Material provided
Start of Block
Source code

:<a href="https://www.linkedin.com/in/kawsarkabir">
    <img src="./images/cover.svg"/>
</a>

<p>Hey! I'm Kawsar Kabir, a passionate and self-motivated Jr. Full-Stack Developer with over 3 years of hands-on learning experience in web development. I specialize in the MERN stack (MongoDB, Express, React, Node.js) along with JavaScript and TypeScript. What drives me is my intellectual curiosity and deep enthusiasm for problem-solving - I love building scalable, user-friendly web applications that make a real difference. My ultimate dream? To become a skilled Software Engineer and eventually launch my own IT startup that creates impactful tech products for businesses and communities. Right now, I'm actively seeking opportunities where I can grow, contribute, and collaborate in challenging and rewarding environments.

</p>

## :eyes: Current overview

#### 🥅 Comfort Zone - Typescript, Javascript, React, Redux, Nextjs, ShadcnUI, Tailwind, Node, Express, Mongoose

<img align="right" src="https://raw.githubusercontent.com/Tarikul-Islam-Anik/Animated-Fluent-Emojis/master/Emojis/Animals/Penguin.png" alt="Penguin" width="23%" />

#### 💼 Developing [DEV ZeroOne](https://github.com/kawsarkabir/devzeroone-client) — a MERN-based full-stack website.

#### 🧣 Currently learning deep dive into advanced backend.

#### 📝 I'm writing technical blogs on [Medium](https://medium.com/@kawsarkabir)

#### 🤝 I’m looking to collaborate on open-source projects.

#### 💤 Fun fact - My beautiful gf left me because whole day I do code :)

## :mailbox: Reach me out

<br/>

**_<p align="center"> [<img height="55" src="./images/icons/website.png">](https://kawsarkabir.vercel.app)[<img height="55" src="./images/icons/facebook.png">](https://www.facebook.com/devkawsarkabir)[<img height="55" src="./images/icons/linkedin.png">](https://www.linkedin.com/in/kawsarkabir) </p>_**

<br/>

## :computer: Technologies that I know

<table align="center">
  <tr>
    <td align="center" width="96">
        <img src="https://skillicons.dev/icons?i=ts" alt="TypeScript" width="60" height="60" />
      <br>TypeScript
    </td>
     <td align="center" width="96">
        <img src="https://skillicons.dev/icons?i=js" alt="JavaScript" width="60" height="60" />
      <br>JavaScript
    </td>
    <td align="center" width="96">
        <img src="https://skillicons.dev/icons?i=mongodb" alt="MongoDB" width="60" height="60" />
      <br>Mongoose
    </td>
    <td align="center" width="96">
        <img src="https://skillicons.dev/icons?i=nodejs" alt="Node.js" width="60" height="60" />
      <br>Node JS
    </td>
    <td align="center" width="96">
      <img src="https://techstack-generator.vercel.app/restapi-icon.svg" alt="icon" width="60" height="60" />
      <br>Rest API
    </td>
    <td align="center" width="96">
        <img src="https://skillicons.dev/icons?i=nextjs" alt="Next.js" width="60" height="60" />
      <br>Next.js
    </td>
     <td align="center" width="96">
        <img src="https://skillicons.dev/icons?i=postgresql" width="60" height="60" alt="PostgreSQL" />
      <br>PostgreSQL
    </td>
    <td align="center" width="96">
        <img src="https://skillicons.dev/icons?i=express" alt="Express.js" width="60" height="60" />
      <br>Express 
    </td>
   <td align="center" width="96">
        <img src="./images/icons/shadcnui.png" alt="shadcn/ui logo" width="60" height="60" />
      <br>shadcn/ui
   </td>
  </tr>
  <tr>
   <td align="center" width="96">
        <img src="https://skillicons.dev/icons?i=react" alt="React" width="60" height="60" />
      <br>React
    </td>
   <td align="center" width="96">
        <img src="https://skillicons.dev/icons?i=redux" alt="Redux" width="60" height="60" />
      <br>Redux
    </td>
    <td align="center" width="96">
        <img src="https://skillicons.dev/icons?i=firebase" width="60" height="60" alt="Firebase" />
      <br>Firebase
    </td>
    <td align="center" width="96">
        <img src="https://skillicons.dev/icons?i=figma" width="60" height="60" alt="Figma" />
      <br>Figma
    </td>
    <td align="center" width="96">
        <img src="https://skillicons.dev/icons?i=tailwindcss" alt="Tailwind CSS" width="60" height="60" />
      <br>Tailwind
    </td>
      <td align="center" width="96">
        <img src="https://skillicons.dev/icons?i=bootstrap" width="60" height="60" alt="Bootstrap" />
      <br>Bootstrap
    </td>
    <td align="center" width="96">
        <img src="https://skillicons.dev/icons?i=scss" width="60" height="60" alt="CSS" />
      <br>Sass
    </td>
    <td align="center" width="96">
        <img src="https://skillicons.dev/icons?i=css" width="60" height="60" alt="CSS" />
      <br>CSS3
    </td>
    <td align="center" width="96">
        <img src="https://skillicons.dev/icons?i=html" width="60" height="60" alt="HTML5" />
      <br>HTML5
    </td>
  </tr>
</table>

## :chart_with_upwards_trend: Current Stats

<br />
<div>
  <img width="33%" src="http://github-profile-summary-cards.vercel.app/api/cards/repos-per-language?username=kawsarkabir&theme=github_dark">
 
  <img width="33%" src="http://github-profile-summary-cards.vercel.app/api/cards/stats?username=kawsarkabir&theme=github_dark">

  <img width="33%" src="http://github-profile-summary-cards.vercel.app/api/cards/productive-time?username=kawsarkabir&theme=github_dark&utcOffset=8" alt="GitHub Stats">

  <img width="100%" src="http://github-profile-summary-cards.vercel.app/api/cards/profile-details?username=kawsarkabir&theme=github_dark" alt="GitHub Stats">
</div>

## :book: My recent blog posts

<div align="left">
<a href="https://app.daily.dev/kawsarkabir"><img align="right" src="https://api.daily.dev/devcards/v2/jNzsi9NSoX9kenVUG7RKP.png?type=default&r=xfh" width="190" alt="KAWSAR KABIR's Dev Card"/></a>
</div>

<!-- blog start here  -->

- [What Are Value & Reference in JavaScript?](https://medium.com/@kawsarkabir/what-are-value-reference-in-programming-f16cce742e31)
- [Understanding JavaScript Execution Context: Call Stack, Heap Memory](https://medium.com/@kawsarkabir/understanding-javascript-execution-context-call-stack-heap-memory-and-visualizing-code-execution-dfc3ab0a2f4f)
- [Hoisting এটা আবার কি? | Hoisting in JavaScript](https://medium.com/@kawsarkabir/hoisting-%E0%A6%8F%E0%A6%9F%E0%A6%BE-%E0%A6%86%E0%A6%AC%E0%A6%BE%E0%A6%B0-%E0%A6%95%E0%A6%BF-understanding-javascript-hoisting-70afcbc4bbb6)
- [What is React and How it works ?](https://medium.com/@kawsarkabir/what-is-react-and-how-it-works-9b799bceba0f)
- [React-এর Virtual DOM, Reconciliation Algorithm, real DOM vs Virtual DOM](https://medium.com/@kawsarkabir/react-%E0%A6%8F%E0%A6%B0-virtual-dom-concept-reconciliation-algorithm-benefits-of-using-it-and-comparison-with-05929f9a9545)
End of Block
Start of Block
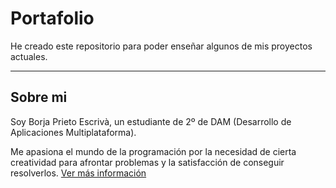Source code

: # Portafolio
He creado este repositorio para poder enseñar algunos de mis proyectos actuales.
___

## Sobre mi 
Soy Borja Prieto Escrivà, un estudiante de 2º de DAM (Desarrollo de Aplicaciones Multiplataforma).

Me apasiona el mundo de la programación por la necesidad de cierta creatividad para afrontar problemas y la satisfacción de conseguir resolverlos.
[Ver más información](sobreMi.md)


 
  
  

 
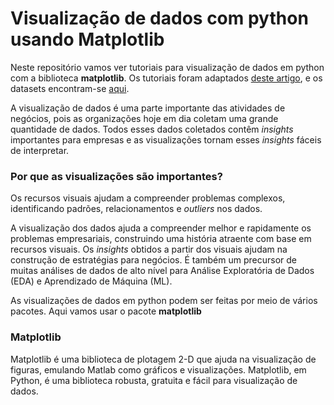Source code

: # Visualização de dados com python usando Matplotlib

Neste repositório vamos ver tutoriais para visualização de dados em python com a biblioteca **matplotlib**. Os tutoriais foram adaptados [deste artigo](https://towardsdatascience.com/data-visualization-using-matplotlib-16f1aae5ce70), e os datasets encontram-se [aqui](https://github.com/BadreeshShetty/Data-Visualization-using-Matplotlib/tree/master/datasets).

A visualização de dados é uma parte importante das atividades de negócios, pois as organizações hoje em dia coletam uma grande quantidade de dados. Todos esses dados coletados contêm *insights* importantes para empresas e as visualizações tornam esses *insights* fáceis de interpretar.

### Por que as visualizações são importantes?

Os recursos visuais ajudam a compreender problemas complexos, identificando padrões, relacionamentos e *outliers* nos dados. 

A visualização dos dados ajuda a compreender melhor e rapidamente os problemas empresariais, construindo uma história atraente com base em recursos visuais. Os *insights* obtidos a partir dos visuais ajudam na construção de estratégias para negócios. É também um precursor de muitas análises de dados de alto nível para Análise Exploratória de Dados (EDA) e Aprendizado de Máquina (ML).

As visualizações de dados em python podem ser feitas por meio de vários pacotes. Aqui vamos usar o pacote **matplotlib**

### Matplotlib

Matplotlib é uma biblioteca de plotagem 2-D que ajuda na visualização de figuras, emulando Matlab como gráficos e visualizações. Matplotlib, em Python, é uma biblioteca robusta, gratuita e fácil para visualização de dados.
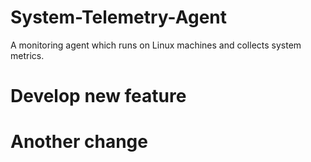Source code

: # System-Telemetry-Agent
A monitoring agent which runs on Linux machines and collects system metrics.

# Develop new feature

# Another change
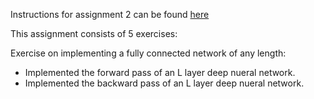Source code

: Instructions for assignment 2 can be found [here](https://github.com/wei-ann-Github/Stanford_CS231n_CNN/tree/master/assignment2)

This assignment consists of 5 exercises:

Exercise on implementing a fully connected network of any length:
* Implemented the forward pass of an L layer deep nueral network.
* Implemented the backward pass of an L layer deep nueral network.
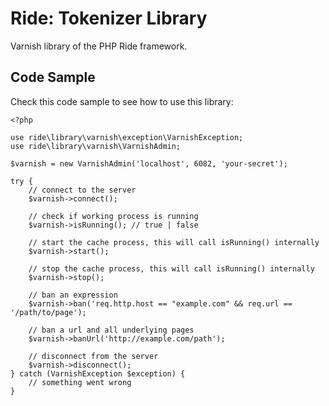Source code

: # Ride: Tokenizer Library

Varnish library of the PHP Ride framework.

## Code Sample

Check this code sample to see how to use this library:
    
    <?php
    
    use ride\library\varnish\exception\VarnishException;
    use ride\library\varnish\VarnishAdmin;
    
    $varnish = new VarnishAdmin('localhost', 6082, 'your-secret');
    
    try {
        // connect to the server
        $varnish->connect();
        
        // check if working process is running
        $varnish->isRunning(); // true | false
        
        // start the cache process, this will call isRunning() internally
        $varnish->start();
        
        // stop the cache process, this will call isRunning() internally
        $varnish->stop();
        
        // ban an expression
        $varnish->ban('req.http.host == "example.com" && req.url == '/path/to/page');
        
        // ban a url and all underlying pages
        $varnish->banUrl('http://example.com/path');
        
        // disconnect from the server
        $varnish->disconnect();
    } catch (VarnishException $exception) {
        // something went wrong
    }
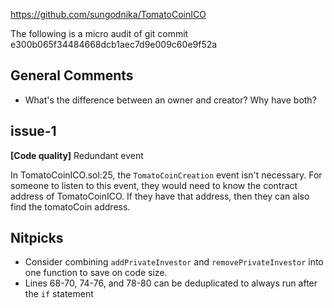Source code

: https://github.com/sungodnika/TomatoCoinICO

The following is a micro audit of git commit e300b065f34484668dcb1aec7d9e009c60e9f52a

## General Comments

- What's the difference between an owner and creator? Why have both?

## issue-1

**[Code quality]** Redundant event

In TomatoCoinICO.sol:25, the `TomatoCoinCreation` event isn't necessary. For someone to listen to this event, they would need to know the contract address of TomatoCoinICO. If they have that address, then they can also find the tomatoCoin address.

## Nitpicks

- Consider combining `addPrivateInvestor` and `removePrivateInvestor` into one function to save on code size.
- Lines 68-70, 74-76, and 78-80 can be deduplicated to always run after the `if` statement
End of Block
Prompt
In the entries above, find lines with "example" and copy each.

Task solution
        $varnish->ban('req.http.host == "example.com" && req.url == '/path/to/page');
        $varnish->banUrl('http://example.com/path');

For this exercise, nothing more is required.